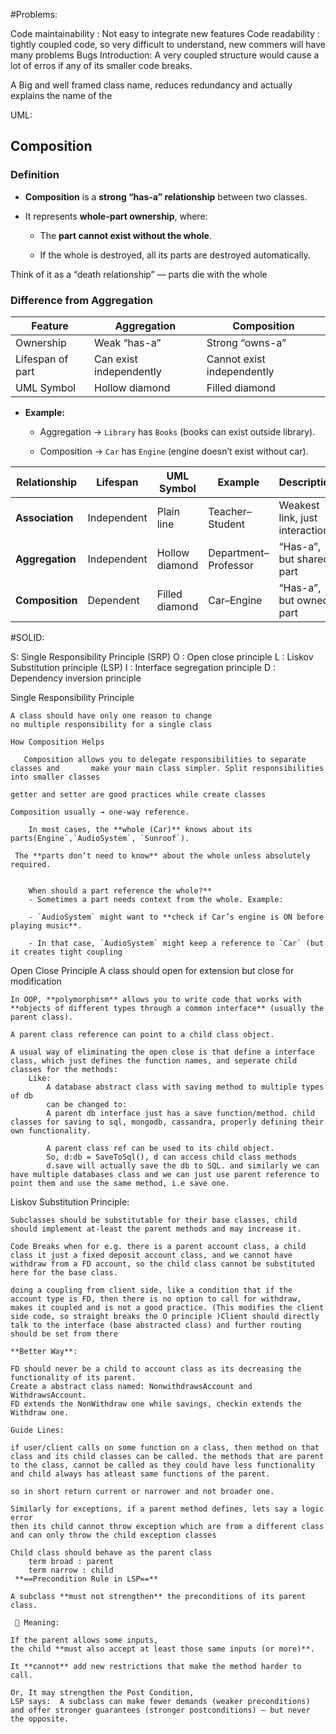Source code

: 
#Problems:

Code maintainability : Not easy to integrate new features
Code readability : tightly coupled code, so very difficult to understand, new commers will have many problems
Bugs Introduction: A very coupled structure would cause a lot of erros if any of its smaller code breaks.

A Big and well framed class name, reduces redundancy and actually explains the name of the  

UML:

## **Composition**

### **Definition**

- **Composition** is a **strong “has-a” relationship** between two classes.
    
- It represents **whole-part ownership**, where:
    
    - The **part cannot exist without the whole**.
        
    - If the whole is destroyed, all its parts are destroyed automatically.
        

Think of it as a “death relationship” — parts die with the whole

### **Difference from Aggregation**

|Feature|Aggregation|Composition|
|---|---|---|
|Ownership|Weak “has-a”|Strong “owns-a”|
|Lifespan of part|Can exist independently|Cannot exist independently|
|UML Symbol|Hollow diamond|Filled diamond|

- **Example:**
    
    - Aggregation → `Library` has `Books` (books can exist outside library).
        
    - Composition → `Car` has `Engine` (engine doesn’t exist without car).


|Relationship|Lifespan|UML Symbol|Example|Description|
|---|---|---|---|---|
|**Association**|Independent|Plain line|Teacher–Student|Weakest link, just interaction|
|**Aggregation**|Independent|Hollow diamond|Department–Professor|“Has-a”, but shared part|
|**Composition**|Dependent|Filled diamond|Car–Engine|“Has-a”, but owned part|

#SOLID:

S: Single Responsibility Principle (SRP)
O : Open close principle
L : Liskov Substitution principle (LSP)
I : Interface segregation principle
D : Dependency inversion principle 

Single Responsibility Principle

	A class should have only one reason to change
	no multiple responsibility for a single class
	 
	How Composition Helps

       Composition allows you to delegate responsibilities to separate classes and       make your main class simpler. Split responsibilities into smaller classes

	getter and setter are good practices while create classes
	
	Composition usually → one-way reference.
 
        In most cases, the **whole (Car)** knows about its parts(Engine`,`AudioSystem`, `Sunroof`).
	    
	 The **parts don’t need to know** about the whole unless absolutely required.
		  
	
		When should a part reference the whole?**
		- Sometimes a part needs context from the whole. Example:
	    
	    - `AudioSystem` might want to **check if Car’s engine is ON before playing music**.
	        
	    - In that case, `AudioSystem` might keep a reference to `Car` (but it creates tight coupling

Open Close Principle
	A class should open for extension but close for modification
	
	In OOP, **polymorphism** allows you to write code that works with **objects of different types through a common interface** (usually the parent class).

	A parent class reference can point to a child class object.

	A usual way of eliminating the open close is that define a interface class, which just defines the function names, and seperate child classes for the methods:
		Like: 
			A database abstract class with saving method to multiple types of db 
			can be changed to:
			A parent db interface just has a save function/method. child classes for saving to sql, mongodb, cassandra, properly defining their own functionality.

			A parent class ref can be used to its child object.
			So, d:db = SaveToSql(), d can access child class methods
			d.save will actually save the db to SQL. and similarly we can have multiple databases class and we can just use parent reference to point them and use the same method, i.e save one.

Liskov Substitution Principle:

	Subclasses should be substitutable for their base classes, child should implement at-least the parent methods and may increase it.
	
	Code Breaks when for e.g. there is a parent account class, a child class it just a fixed deposit account class, and we cannot have withdraw from a FD account, so the child class cannot be substituted here for the base class.
	
	doing a coupling from client side, like a condition that if the account type is FD, then there is no option to call for withdraw, makes it coupled and is not a good practice. (This modifies the client side code, so straight breaks the O principle )Client should directly talk to the interface (base abstracted class) and further routing should be set from there
	
	**Better Way**:
	
	FD should never be a child to account class as its decreasing the functionality of its parent.
	Create a abstract class named: NonwithdrawsAccount and WithdrawsAccount.
	FD extends the NonWithdraw one while savings, checkin extends the Withdraw one.
	
	Guide Lines:
	
	if user/client calls on some function on a class, then method on that class and its child classes can be called. the methods that are parent to the class, cannot be called as they could have less functionality and child always has atleast same functions of the parent.
	
	so in short return current or narrower and not broader one.
	
	Similarly for exceptions, if a parent method defines, lets say a logic error
	then its child cannot throw exception which are from a different class and can only throw the child exception classes
	
	Child class should behave as the parent class
		term broad : parent
		term narrow : child
	 **==Precondition Rule in LSP==**
	
  	A subclass **must not strengthen** the preconditions of its parent class.
	
	 🔹 Meaning:
	
	If the parent allows some inputs,  
	the child **must also accept at least those same inputs (or more)**.
	
	It **cannot** add new restrictions that make the method harder to call.

	Or, It may strengthen the Post Condition, 
	LSP says:  A subclass can make fewer demands (weaker preconditions) and offer stronger guarantees (stronger postconditions) — but never the opposite.



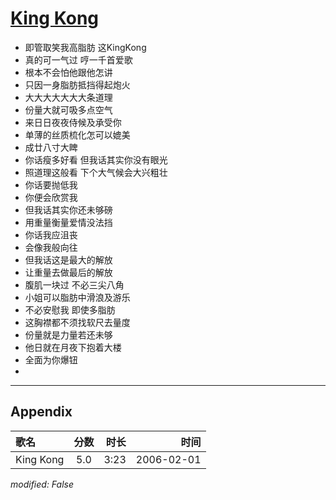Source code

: # [King Kong](https://music.163.com/song?id=66013)

* 即管取笑我高脂肪 这KingKong
* 真的可一气过 哼一千首爱歌
* 根本不会怕他跟他怎讲
* 只因一身脂肪抵挡得起炮火
* 大大大大大大大条道理
* 份量大就可吸多点空气
* 来日日夜夜侍候及承受你
* 单薄的丝质梳化怎可以媲美
* 成廿八寸大睥
* 你话瘦多好看 但我话其实你没有眼光
* 照道理这般看 下个大气候会大兴粗壮
* 你话要抛低我
* 你便会欣赏我
* 但我话其实你还未够磅
* 用重量衡量爱情没法挡
* 你话我应沮丧
* 会像我般向往
* 但我话这是最大的解放
* 让重量去做最后的解放
* 腹肌一块过 不必三尖八角
* 小姐可以脂肪中滑浪及游乐
* 不必安慰我 即使多脂肪
* 这胸襟都不须找软尺去量度
* 份量就是力量若还未够
* 他日就在月夜下抱着大楼
* 全面为你爆钮
* 


---

## Appendix

|歌名|分数|时长|时间|
|:---|:---:|---:|---:|
|King Kong|5.0|3:23|2006-02-01

*modified: False*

Problem requirements:
The output must start at the line holding "the child **must", end at the last line of the listing above, and show each line exactly; please omit all pictures.

Written answer:
	the child **must also accept at least those same inputs (or more)**.
	
	It **cannot** add new restrictions that make the method harder to call.

	Or, It may strengthen the Post Condition, 
	LSP says:  A subclass can make fewer demands (weaker preconditions) and offer stronger guarantees (stronger postconditions) — but never the opposite.



Source code

: # [King Kong](https://music.163.com/song?id=66013)

* 即管取笑我高脂肪 这KingKong
* 真的可一气过 哼一千首爱歌
* 根本不会怕他跟他怎讲
* 只因一身脂肪抵挡得起炮火
* 大大大大大大大条道理
* 份量大就可吸多点空气
* 来日日夜夜侍候及承受你
* 单薄的丝质梳化怎可以媲美
* 成廿八寸大睥
* 你话瘦多好看 但我话其实你没有眼光
* 照道理这般看 下个大气候会大兴粗壮
* 你话要抛低我
* 你便会欣赏我
* 但我话其实你还未够磅
* 用重量衡量爱情没法挡
* 你话我应沮丧
* 会像我般向往
* 但我话这是最大的解放
* 让重量去做最后的解放
* 腹肌一块过 不必三尖八角
* 小姐可以脂肪中滑浪及游乐
* 不必安慰我 即使多脂肪
* 这胸襟都不须找软尺去量度
* 份量就是力量若还未够
* 他日就在月夜下抱着大楼
* 全面为你爆钮
* 


---

## Appendix

|歌名|分数|时长|时间|
|:---|:---:|---:|---:|
|King Kong|5.0|3:23|2006-02-01

*modified: False*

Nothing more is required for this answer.